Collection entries

──────────────────────────────

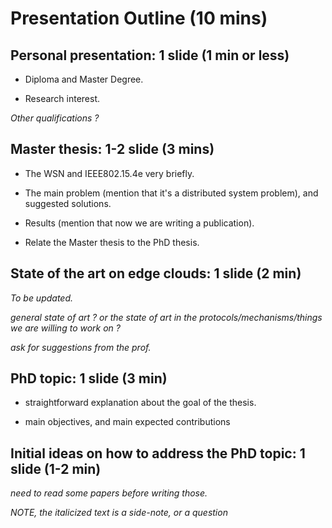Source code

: Presentation Outline (10 mins) 
====================

Personal presentation: 1 slide (1 min or less)
------------------------------

- Diploma and Master Degree.

- Research interest.

 *Other qualifications ?*


Master thesis: 1-2 slide (3 mins)
------------------------

- The WSN and IEEE802.15.4e very briefly.

- The main problem (mention that it's a distributed system problem), and suggested solutions. 

- Results (mention that now we are writing a publication).

- Relate the Master thesis to the PhD thesis.


State of the art on edge clouds: 1 slide (2 min)
----------------------------------------

 *To be updated.* 

 *general state of art ? or the state of art in the protocols/mechanisms/things we are willing to work on ?*

 *ask for suggestions from the prof.*  


PhD topic: 1 slide (3 min)
------------------

- straightforward explanation about the goal of the thesis. 

- main objectives, and main expected contributions


Initial ideas on how to address the PhD topic: 1 slide (1-2 min)
------------------------------------------------------


 *need to read some papers before writing those.*


*NOTE, the italicized text is a side-note, or a question*





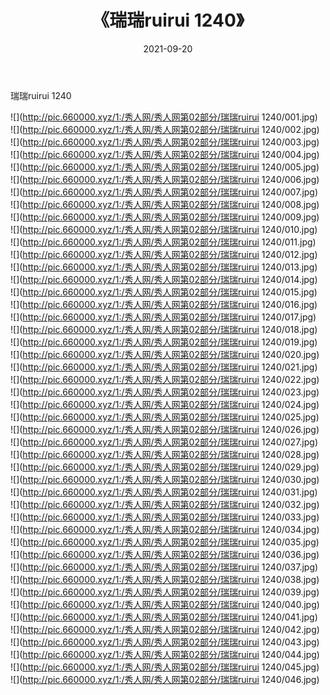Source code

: ﻿---
layout: post
title:  《瑞瑞ruirui 1240》
date:   2021-09-20
img: http://pic.660000.xyz/1:/秀人网/秀人网第02部分/瑞瑞ruirui 1240/000.jpg
categories: [美女, 清纯, 唯美]
---

瑞瑞ruirui 1240

  ![](http://pic.660000.xyz/1:/秀人网/秀人网第02部分/瑞瑞ruirui 1240/001.jpg) <br> ![](http://pic.660000.xyz/1:/秀人网/秀人网第02部分/瑞瑞ruirui 1240/002.jpg) <br> ![](http://pic.660000.xyz/1:/秀人网/秀人网第02部分/瑞瑞ruirui 1240/003.jpg) <br> ![](http://pic.660000.xyz/1:/秀人网/秀人网第02部分/瑞瑞ruirui 1240/004.jpg) <br> ![](http://pic.660000.xyz/1:/秀人网/秀人网第02部分/瑞瑞ruirui 1240/005.jpg) <br> ![](http://pic.660000.xyz/1:/秀人网/秀人网第02部分/瑞瑞ruirui 1240/006.jpg) <br> ![](http://pic.660000.xyz/1:/秀人网/秀人网第02部分/瑞瑞ruirui 1240/007.jpg) <br> ![](http://pic.660000.xyz/1:/秀人网/秀人网第02部分/瑞瑞ruirui 1240/008.jpg) <br> ![](http://pic.660000.xyz/1:/秀人网/秀人网第02部分/瑞瑞ruirui 1240/009.jpg) <br> ![](http://pic.660000.xyz/1:/秀人网/秀人网第02部分/瑞瑞ruirui 1240/010.jpg) <br> ![](http://pic.660000.xyz/1:/秀人网/秀人网第02部分/瑞瑞ruirui 1240/011.jpg) <br> ![](http://pic.660000.xyz/1:/秀人网/秀人网第02部分/瑞瑞ruirui 1240/012.jpg) <br> ![](http://pic.660000.xyz/1:/秀人网/秀人网第02部分/瑞瑞ruirui 1240/013.jpg) <br> ![](http://pic.660000.xyz/1:/秀人网/秀人网第02部分/瑞瑞ruirui 1240/014.jpg) <br> ![](http://pic.660000.xyz/1:/秀人网/秀人网第02部分/瑞瑞ruirui 1240/015.jpg) <br> ![](http://pic.660000.xyz/1:/秀人网/秀人网第02部分/瑞瑞ruirui 1240/016.jpg) <br> ![](http://pic.660000.xyz/1:/秀人网/秀人网第02部分/瑞瑞ruirui 1240/017.jpg) <br> ![](http://pic.660000.xyz/1:/秀人网/秀人网第02部分/瑞瑞ruirui 1240/018.jpg) <br> ![](http://pic.660000.xyz/1:/秀人网/秀人网第02部分/瑞瑞ruirui 1240/019.jpg) <br> ![](http://pic.660000.xyz/1:/秀人网/秀人网第02部分/瑞瑞ruirui 1240/020.jpg) <br> ![](http://pic.660000.xyz/1:/秀人网/秀人网第02部分/瑞瑞ruirui 1240/021.jpg) <br> ![](http://pic.660000.xyz/1:/秀人网/秀人网第02部分/瑞瑞ruirui 1240/022.jpg) <br> ![](http://pic.660000.xyz/1:/秀人网/秀人网第02部分/瑞瑞ruirui 1240/023.jpg) <br> ![](http://pic.660000.xyz/1:/秀人网/秀人网第02部分/瑞瑞ruirui 1240/024.jpg) <br> ![](http://pic.660000.xyz/1:/秀人网/秀人网第02部分/瑞瑞ruirui 1240/025.jpg) <br> ![](http://pic.660000.xyz/1:/秀人网/秀人网第02部分/瑞瑞ruirui 1240/026.jpg) <br> ![](http://pic.660000.xyz/1:/秀人网/秀人网第02部分/瑞瑞ruirui 1240/027.jpg) <br> ![](http://pic.660000.xyz/1:/秀人网/秀人网第02部分/瑞瑞ruirui 1240/028.jpg) <br> ![](http://pic.660000.xyz/1:/秀人网/秀人网第02部分/瑞瑞ruirui 1240/029.jpg) <br> ![](http://pic.660000.xyz/1:/秀人网/秀人网第02部分/瑞瑞ruirui 1240/030.jpg) <br> ![](http://pic.660000.xyz/1:/秀人网/秀人网第02部分/瑞瑞ruirui 1240/031.jpg) <br> ![](http://pic.660000.xyz/1:/秀人网/秀人网第02部分/瑞瑞ruirui 1240/032.jpg) <br> ![](http://pic.660000.xyz/1:/秀人网/秀人网第02部分/瑞瑞ruirui 1240/033.jpg) <br> ![](http://pic.660000.xyz/1:/秀人网/秀人网第02部分/瑞瑞ruirui 1240/034.jpg) <br> ![](http://pic.660000.xyz/1:/秀人网/秀人网第02部分/瑞瑞ruirui 1240/035.jpg) <br> ![](http://pic.660000.xyz/1:/秀人网/秀人网第02部分/瑞瑞ruirui 1240/036.jpg) <br> ![](http://pic.660000.xyz/1:/秀人网/秀人网第02部分/瑞瑞ruirui 1240/037.jpg) <br> ![](http://pic.660000.xyz/1:/秀人网/秀人网第02部分/瑞瑞ruirui 1240/038.jpg) <br> ![](http://pic.660000.xyz/1:/秀人网/秀人网第02部分/瑞瑞ruirui 1240/039.jpg) <br> ![](http://pic.660000.xyz/1:/秀人网/秀人网第02部分/瑞瑞ruirui 1240/040.jpg) <br> ![](http://pic.660000.xyz/1:/秀人网/秀人网第02部分/瑞瑞ruirui 1240/041.jpg) <br> ![](http://pic.660000.xyz/1:/秀人网/秀人网第02部分/瑞瑞ruirui 1240/042.jpg) <br> ![](http://pic.660000.xyz/1:/秀人网/秀人网第02部分/瑞瑞ruirui 1240/043.jpg) <br> ![](http://pic.660000.xyz/1:/秀人网/秀人网第02部分/瑞瑞ruirui 1240/044.jpg) <br> ![](http://pic.660000.xyz/1:/秀人网/秀人网第02部分/瑞瑞ruirui 1240/045.jpg) <br> ![](http://pic.660000.xyz/1:/秀人网/秀人网第02部分/瑞瑞ruirui 1240/046.jpg) <br>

──────────────────────────────

Your task: Line by line, write out the records above exactly, skipping the pictures.

Exercise response:
Source code

: Presentation Outline (10 mins) 
====================

Personal presentation: 1 slide (1 min or less)
------------------------------

- Diploma and Master Degree.

- Research interest.

 *Other qualifications ?*


Master thesis: 1-2 slide (3 mins)
------------------------

- The WSN and IEEE802.15.4e very briefly.

- The main problem (mention that it's a distributed system problem), and suggested solutions. 

- Results (mention that now we are writing a publication).

- Relate the Master thesis to the PhD thesis.


State of the art on edge clouds: 1 slide (2 min)
----------------------------------------

 *To be updated.* 

 *general state of art ? or the state of art in the protocols/mechanisms/things we are willing to work on ?*

 *ask for suggestions from the prof.*  


PhD topic: 1 slide (3 min)
------------------

- straightforward explanation about the goal of the thesis. 

- main objectives, and main expected contributions


Initial ideas on how to address the PhD topic: 1 slide (1-2 min)
------------------------------------------------------


 *need to read some papers before writing those.*


*NOTE, the italicized text is a side-note, or a question*





Source code

: ﻿---
layout: post
title:  《瑞瑞ruirui 1240》
date:   2021-09-20
img: http://pic.660000.xyz/1:/秀人网/秀人网第02部分/瑞瑞ruirui 1240/000.jpg
categories: [美女, 清纯, 唯美]
---

瑞瑞ruirui 1240

  ![](http://pic.660000.xyz/1:/秀人网/秀人网第02部分/瑞瑞ruirui 1240/001.jpg) <br> ![](http://pic.660000.xyz/1:/秀人网/秀人网第02部分/瑞瑞ruirui 1240/002.jpg) <br> ![](http://pic.660000.xyz/1:/秀人网/秀人网第02部分/瑞瑞ruirui 1240/003.jpg) <br> ![](http://pic.660000.xyz/1:/秀人网/秀人网第02部分/瑞瑞ruirui 1240/004.jpg) <br> ![](http://pic.660000.xyz/1:/秀人网/秀人网第02部分/瑞瑞ruirui 1240/005.jpg) <br> ![](http://pic.660000.xyz/1:/秀人网/秀人网第02部分/瑞瑞ruirui 1240/006.jpg) <br> ![](http://pic.660000.xyz/1:/秀人网/秀人网第02部分/瑞瑞ruirui 1240/007.jpg) <br> ![](http://pic.660000.xyz/1:/秀人网/秀人网第02部分/瑞瑞ruirui 1240/008.jpg) <br> ![](http://pic.660000.xyz/1:/秀人网/秀人网第02部分/瑞瑞ruirui 1240/009.jpg) <br> ![](http://pic.660000.xyz/1:/秀人网/秀人网第02部分/瑞瑞ruirui 1240/010.jpg) <br> ![](http://pic.660000.xyz/1:/秀人网/秀人网第02部分/瑞瑞ruirui 1240/011.jpg) <br> ![](http://pic.660000.xyz/1:/秀人网/秀人网第02部分/瑞瑞ruirui 1240/012.jpg) <br> ![](http://pic.660000.xyz/1:/秀人网/秀人网第02部分/瑞瑞ruirui 1240/013.jpg) <br> ![](http://pic.660000.xyz/1:/秀人网/秀人网第02部分/瑞瑞ruirui 1240/014.jpg) <br> ![](http://pic.660000.xyz/1:/秀人网/秀人网第02部分/瑞瑞ruirui 1240/015.jpg) <br> ![](http://pic.660000.xyz/1:/秀人网/秀人网第02部分/瑞瑞ruirui 1240/016.jpg) <br> ![](http://pic.660000.xyz/1:/秀人网/秀人网第02部分/瑞瑞ruirui 1240/017.jpg) <br> ![](http://pic.660000.xyz/1:/秀人网/秀人网第02部分/瑞瑞ruirui 1240/018.jpg) <br> ![](http://pic.660000.xyz/1:/秀人网/秀人网第02部分/瑞瑞ruirui 1240/019.jpg) <br> ![](http://pic.660000.xyz/1:/秀人网/秀人网第02部分/瑞瑞ruirui 1240/020.jpg) <br> ![](http://pic.660000.xyz/1:/秀人网/秀人网第02部分/瑞瑞ruirui 1240/021.jpg) <br> ![](http://pic.660000.xyz/1:/秀人网/秀人网第02部分/瑞瑞ruirui 1240/022.jpg) <br> ![](http://pic.660000.xyz/1:/秀人网/秀人网第02部分/瑞瑞ruirui 1240/023.jpg) <br> ![](http://pic.660000.xyz/1:/秀人网/秀人网第02部分/瑞瑞ruirui 1240/024.jpg) <br> ![](http://pic.660000.xyz/1:/秀人网/秀人网第02部分/瑞瑞ruirui 1240/025.jpg) <br> ![](http://pic.660000.xyz/1:/秀人网/秀人网第02部分/瑞瑞ruirui 1240/026.jpg) <br> ![](http://pic.660000.xyz/1:/秀人网/秀人网第02部分/瑞瑞ruirui 1240/027.jpg) <br> ![](http://pic.660000.xyz/1:/秀人网/秀人网第02部分/瑞瑞ruirui 1240/028.jpg) <br> ![](http://pic.660000.xyz/1:/秀人网/秀人网第02部分/瑞瑞ruirui 1240/029.jpg) <br> ![](http://pic.660000.xyz/1:/秀人网/秀人网第02部分/瑞瑞ruirui 1240/030.jpg) <br> ![](http://pic.660000.xyz/1:/秀人网/秀人网第02部分/瑞瑞ruirui 1240/031.jpg) <br> ![](http://pic.660000.xyz/1:/秀人网/秀人网第02部分/瑞瑞ruirui 1240/032.jpg) <br> ![](http://pic.660000.xyz/1:/秀人网/秀人网第02部分/瑞瑞ruirui 1240/033.jpg) <br> ![](http://pic.660000.xyz/1:/秀人网/秀人网第02部分/瑞瑞ruirui 1240/034.jpg) <br> ![](http://pic.660000.xyz/1:/秀人网/秀人网第02部分/瑞瑞ruirui 1240/035.jpg) <br> ![](http://pic.660000.xyz/1:/秀人网/秀人网第02部分/瑞瑞ruirui 1240/036.jpg) <br> ![](http://pic.660000.xyz/1:/秀人网/秀人网第02部分/瑞瑞ruirui 1240/037.jpg) <br> ![](http://pic.660000.xyz/1:/秀人网/秀人网第02部分/瑞瑞ruirui 1240/038.jpg) <br> ![](http://pic.660000.xyz/1:/秀人网/秀人网第02部分/瑞瑞ruirui 1240/039.jpg) <br> ![](http://pic.660000.xyz/1:/秀人网/秀人网第02部分/瑞瑞ruirui 1240/040.jpg) <br> ![](http://pic.660000.xyz/1:/秀人网/秀人网第02部分/瑞瑞ruirui 1240/041.jpg) <br> ![](http://pic.660000.xyz/1:/秀人网/秀人网第02部分/瑞瑞ruirui 1240/042.jpg) <br> ![](http://pic.660000.xyz/1:/秀人网/秀人网第02部分/瑞瑞ruirui 1240/043.jpg) <br> ![](http://pic.660000.xyz/1:/秀人网/秀人网第02部分/瑞瑞ruirui 1240/044.jpg) <br> ![](http://pic.660000.xyz/1:/秀人网/秀人网第02部分/瑞瑞ruirui 1240/045.jpg) <br> ![](http://pic.660000.xyz/1:/秀人网/秀人网第02部分/瑞瑞ruirui 1240/046.jpg) <br>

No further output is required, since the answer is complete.